Create the Cayley table for $\mathbb{Z}_2 \times S_3$
I know that the $\mathbb{Z}_2$ is:
\begin{array}{c|cc} + & 0 & 1 \\\hline 0 & 0 & 1 \\ 1 & 1 & 0 \\ \end{array}
And that the Cayley table of $S_3$ is
\begin{array}{c|cccccc} \cdot & e & (12) & (13) & (23) & (123) & (132) \\\hline e & e & (12) & (13) & (23) & (123) & (132) \\ (12) & (12) & e & (132) & (123) & (23) & (12) \\ (13) & (13) & (123) & e & (132) & (12) & (23) \\ (23) & (23) & (132) & (123) & e & (13) & (12) \\ (123) & (123) & (13) & (132) & (12) & (132) & e \\ (132) & (132) & (23) & (12) & (13) & e & (123) \\ \end{array}
Though I do not know how to multiply a Cayley table by a Cayley table.
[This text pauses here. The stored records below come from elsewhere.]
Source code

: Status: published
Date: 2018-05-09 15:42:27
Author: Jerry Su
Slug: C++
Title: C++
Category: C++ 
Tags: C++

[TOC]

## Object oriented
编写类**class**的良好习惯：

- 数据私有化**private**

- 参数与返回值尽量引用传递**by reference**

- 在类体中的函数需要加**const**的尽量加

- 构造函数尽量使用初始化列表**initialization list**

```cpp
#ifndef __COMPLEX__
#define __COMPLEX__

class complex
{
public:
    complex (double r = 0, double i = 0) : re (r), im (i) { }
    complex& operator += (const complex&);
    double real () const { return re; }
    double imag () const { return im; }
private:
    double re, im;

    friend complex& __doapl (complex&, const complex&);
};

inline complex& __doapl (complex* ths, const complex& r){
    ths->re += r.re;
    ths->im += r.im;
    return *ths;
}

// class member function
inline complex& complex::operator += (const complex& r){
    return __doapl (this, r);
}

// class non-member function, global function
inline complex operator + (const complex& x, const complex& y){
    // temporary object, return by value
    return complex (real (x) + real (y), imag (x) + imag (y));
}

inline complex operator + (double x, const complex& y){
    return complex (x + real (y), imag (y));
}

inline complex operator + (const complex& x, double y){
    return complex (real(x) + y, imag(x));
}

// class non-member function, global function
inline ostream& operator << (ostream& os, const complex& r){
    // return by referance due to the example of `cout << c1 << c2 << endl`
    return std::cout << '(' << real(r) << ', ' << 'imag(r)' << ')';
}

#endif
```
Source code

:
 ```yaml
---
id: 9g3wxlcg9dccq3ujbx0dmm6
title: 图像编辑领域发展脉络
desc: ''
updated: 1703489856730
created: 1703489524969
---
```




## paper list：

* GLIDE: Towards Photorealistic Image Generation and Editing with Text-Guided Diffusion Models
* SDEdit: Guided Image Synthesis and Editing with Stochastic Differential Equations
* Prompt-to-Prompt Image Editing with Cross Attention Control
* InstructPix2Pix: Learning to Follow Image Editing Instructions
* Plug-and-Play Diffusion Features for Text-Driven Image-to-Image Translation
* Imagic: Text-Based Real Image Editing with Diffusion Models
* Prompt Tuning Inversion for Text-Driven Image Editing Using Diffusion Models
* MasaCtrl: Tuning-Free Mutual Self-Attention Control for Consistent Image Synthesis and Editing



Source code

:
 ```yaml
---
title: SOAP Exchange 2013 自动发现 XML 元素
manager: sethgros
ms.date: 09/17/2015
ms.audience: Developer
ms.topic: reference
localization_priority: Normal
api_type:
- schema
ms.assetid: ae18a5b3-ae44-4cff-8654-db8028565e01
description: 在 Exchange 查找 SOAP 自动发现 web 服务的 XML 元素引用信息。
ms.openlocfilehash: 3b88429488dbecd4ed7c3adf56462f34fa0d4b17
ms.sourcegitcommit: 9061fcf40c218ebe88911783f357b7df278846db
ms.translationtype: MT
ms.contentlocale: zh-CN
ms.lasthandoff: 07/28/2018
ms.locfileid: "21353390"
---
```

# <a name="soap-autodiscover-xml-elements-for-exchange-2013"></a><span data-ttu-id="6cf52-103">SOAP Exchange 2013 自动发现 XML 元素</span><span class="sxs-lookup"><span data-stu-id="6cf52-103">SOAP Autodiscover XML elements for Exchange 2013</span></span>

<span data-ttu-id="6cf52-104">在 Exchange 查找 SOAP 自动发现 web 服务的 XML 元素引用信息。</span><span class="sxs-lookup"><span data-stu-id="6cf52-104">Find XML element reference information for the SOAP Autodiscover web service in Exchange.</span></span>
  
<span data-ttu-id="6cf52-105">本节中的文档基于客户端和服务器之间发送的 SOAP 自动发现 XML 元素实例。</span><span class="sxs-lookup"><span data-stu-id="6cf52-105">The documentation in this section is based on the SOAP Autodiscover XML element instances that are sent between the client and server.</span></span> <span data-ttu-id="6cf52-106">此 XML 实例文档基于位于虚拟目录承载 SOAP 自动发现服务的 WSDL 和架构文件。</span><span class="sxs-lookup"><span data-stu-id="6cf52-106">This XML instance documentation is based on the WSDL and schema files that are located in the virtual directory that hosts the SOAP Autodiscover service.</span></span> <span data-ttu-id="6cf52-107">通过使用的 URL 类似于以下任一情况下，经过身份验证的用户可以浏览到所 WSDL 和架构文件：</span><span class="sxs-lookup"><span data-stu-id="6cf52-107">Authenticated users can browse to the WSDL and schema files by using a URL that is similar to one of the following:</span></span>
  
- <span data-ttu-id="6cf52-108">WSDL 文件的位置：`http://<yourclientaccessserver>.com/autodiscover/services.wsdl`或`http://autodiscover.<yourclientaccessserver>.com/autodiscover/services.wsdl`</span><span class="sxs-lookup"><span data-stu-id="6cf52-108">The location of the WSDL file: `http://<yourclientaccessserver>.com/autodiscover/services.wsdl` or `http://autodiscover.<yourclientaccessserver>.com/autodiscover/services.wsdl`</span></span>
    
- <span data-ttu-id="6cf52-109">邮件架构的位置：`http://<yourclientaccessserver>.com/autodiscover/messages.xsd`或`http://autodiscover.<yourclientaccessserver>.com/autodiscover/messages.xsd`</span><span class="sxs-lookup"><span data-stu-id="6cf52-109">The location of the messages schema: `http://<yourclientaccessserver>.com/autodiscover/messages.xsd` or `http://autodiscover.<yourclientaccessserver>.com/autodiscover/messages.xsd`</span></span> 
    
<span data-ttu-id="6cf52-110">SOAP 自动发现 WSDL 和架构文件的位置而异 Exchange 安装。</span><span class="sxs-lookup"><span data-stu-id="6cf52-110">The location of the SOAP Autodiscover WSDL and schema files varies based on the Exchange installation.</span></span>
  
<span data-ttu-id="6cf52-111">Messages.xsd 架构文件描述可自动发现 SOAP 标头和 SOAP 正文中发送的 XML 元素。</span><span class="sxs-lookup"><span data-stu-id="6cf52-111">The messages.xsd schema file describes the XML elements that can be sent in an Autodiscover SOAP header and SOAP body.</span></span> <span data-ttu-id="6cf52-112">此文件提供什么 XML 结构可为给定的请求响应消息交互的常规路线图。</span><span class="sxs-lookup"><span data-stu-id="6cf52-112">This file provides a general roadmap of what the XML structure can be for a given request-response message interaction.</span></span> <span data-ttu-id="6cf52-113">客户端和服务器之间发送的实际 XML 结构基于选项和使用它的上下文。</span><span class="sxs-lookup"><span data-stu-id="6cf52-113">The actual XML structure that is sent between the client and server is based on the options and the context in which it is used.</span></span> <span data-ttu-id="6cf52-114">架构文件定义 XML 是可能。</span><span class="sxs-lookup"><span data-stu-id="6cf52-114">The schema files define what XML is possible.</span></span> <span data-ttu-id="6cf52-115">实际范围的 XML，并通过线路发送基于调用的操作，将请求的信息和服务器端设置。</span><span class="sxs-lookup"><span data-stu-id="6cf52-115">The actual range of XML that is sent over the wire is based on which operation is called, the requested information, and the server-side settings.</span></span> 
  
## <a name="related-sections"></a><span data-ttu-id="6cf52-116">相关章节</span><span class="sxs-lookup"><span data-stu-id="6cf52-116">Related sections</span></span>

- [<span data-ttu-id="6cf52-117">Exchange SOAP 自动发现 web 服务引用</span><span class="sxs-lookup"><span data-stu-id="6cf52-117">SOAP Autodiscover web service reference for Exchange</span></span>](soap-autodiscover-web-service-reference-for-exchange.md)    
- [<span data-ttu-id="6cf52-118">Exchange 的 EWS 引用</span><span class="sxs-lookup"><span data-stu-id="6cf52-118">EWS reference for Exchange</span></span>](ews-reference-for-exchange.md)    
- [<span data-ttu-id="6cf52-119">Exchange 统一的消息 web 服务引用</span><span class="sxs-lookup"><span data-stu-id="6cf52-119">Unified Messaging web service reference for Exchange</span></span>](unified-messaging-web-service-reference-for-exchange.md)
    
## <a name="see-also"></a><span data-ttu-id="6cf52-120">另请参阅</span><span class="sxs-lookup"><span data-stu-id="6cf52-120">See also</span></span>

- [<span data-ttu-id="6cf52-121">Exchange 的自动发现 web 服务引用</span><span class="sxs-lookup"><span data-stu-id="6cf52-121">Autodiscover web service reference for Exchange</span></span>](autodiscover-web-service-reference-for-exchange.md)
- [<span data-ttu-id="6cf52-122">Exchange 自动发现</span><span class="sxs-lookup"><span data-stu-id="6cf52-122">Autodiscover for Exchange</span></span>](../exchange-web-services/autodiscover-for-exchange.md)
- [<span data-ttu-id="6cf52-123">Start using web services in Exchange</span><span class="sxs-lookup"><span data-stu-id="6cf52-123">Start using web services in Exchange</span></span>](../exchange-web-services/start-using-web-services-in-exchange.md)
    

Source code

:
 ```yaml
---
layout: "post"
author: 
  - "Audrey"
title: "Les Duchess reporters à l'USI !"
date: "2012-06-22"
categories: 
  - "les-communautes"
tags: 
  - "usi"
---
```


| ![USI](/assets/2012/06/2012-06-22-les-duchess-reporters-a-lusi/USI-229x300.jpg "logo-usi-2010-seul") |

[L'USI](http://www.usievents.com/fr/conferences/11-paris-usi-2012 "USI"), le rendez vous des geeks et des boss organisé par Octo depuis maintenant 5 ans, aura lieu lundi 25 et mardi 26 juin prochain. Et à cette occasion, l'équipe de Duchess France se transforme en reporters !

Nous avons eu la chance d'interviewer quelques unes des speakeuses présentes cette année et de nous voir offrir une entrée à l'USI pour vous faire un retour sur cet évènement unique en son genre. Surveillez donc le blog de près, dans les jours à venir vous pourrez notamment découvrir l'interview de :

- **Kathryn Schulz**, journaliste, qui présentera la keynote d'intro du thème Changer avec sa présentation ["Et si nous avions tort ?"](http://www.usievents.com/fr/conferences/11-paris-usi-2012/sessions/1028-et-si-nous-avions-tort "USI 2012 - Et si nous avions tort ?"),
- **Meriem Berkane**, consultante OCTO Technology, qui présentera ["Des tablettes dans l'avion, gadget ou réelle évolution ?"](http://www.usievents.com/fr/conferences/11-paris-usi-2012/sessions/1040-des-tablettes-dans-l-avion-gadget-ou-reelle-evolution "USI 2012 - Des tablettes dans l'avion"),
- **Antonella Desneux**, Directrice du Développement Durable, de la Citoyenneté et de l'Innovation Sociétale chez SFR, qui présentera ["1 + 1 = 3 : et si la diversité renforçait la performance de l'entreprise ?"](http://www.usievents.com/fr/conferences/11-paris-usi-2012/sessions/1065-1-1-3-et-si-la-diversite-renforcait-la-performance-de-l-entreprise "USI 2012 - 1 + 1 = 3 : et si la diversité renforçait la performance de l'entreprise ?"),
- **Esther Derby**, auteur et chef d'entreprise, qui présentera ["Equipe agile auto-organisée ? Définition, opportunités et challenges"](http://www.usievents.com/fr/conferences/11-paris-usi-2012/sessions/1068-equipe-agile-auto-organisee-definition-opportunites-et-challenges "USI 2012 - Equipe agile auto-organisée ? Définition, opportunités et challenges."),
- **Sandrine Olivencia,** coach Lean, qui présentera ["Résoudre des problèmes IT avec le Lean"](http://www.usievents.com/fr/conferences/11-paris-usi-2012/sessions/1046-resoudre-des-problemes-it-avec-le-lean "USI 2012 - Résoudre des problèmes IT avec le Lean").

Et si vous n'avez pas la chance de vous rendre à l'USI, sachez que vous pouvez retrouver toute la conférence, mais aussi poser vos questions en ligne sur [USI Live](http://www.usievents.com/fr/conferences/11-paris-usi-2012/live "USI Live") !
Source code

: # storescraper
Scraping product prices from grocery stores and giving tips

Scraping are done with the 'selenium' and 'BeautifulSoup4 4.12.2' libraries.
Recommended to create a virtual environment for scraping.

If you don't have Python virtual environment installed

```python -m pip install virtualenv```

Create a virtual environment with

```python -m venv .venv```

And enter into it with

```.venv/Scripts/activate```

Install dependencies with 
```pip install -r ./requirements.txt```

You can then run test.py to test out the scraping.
Any help will be appreciated.
The operation which takes the Cayley tables of $G_1$ and $G_2$ and produces the Cayley table of $G_1\times G_2$ is sometimes called the Kronecker product, or tensor product, of matrices. The elements of $G_1\times G_2$ are ordered pairs $(g_1,g_2)$, and the group operation is coordinatewise.
For your example, you're working with a permutation representation of $S_3$, so it might be convenient to also use a representation of ${\Bbb Z}_2$ as the two permutations $(4,5)$ and $\textrm{id}=(4)(5)$. The point is that the set $\{4,5\}$ is disjoint from $\{1,2,3\}$, so the action of $S_3$ on $\{1,2,3\}$ and ${\Bbb Z}_2$ on $\{4,5\}$ together generate a (faithful) action of $S_3\times{\Bbb Z}_2$ on $\{1,2,3,4,5\}$.